This similarity in demands for social justice and ‘real’ democracy across protests in a variety of political systems is not to underestimate the specificities of or diversity within the global uprisings. In fact, ‘each angry demonstration is angry in its own way’ (Economist 2013).
Unruly politics
Expressions of dissent in this context of a globalization of disaffection can take very explicit confrontational and disruptive forms, and become expressions of unruly politics. The term ‘unruly politics’ can be used to describe the interventions of those who disrupt the framework of institutional power relations because they are in a position that makes it difficult for them to influence the organization of society in conventional ways. The political system is perceived as not representing their particular interests, needs and identities. People who have lost faith in more traditional tools of political participation, such as casting votes in elections, feel urged to directly display their indignation in unconventional and disruptive ways on the streets.
Many contemporary protest movements contain an element of unruly politics. Examples are the occupation of public squares in the Occupy movement, the riots around the Gezi Park protests in Istanbul (Göle 2013), and the demonstrations by anti-austerity and pro-democracy protest movements in southern Europe, North Africa and former Soviet countries (Anheier et al. 2012; Burke 2014; Glasius and Pleyers 2013; Ishkanian and Glasius 2013; Tadros 2014). Although these protest movements show some resemblance to more conventional social movements—they display a certain organizational structure and make use of confrontational, disruptive techniques—they appear to bring together a more diverse public of different groups with multiple concerns, identities and convictions than did the organized movements of the past, as we will explain further below.

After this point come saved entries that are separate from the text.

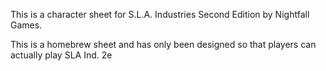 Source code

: This is a character sheet for S.L.A. Industries Second Edition by Nightfall Games.

This is a homebrew sheet and has only been designed so that players can actually play SLA Ind. 2e
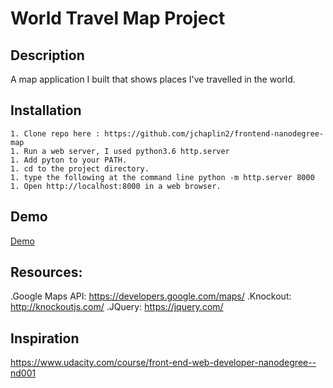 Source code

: # World Travel Map Project

## Description
A map application I built that shows places I've travelled in the world.

## Installation
	1. Clone repo here : https://github.com/jchaplin2/frontend-nanodegree-map
	1. Run a web server, I used python3.6 http.server
	1. Add pyton to your PATH.
	1. cd to the project directory.
	1. type the following at the command line python -m http.server 8000
	1. Open http://localhost:8000 in a web browser.

## Demo
[Demo](https://jchaplin2.github.io/frontend-nanodegree-map/)

## Resources:
.Google Maps API: https://developers.google.com/maps/
.Knockout: http://knockoutjs.com/
.JQuery: https://jquery.com/

## Inspiration
https://www.udacity.com/course/front-end-web-developer-nanodegree--nd001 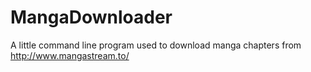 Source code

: MangaDownloader
===============

A little command line program used to download manga chapters from http://www.mangastream.to/
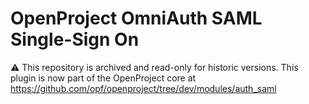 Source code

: # OpenProject OmniAuth SAML Single-Sign On

:warning: This repository is archived and read-only for historic versions. This plugin is now part of the OpenProject core at https://github.com/opf/openproject/tree/dev/modules/auth_saml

These and other, less orderly, examples of unruly politics are often denounced as criminal and destructive, because they often involve unexpected direct action that can include the transgression or violation of existing rules, laws and norms, and sometimes even violent action. One can think of the urban riots around London in 2011, the anti-World Cup riots in Brazil in 2014, and more recently, in Ferguson and Baltimore in 2014 and 2015, the riots against police brutality in the United States, or the hacking of the websites of banks by cyberactivists like Anonymous and the torching of clothing factories by Bangladeshi garment industry workers. The Pussy Riot punk rock performance in the cathedral in Moscow can also be seen as an act of unruly politics, because of its explicit confrontational, scandalous and illegal model of political contestation and its concern with issues of social (in)justice.
Unruly politics is thus expressed in relationships of dissensus, struggle, denial or despair amongst or between people in society who are reluctant to become, or feel prevented from becoming, active in a more formal political setting. In the uncomfortable and confrontational act of street disturbances and rioting, it becomes apparent who is excluded from more institutionalized structures of politics, and who feels marginalized and stigmatized (Bertho 2009; Dikeç 2007). In the words of Akshay Khanna:
Unruly politics, as we define it, is political action by people who have been denied voice by the rules of the political game, and by the social rules that underpin this game. It draws its power from transgressing these rules—while at the same time upholding others, which may not be legally sanctioned but which have legitimacy, deeply rooted in people's own understandings of what is right and just. This preoccupation with social justice distinguishes these forms of political action from the banditry or gang violence with which threatened autocrats wilfully try to associate them. (Khanna et al. 2013: 14)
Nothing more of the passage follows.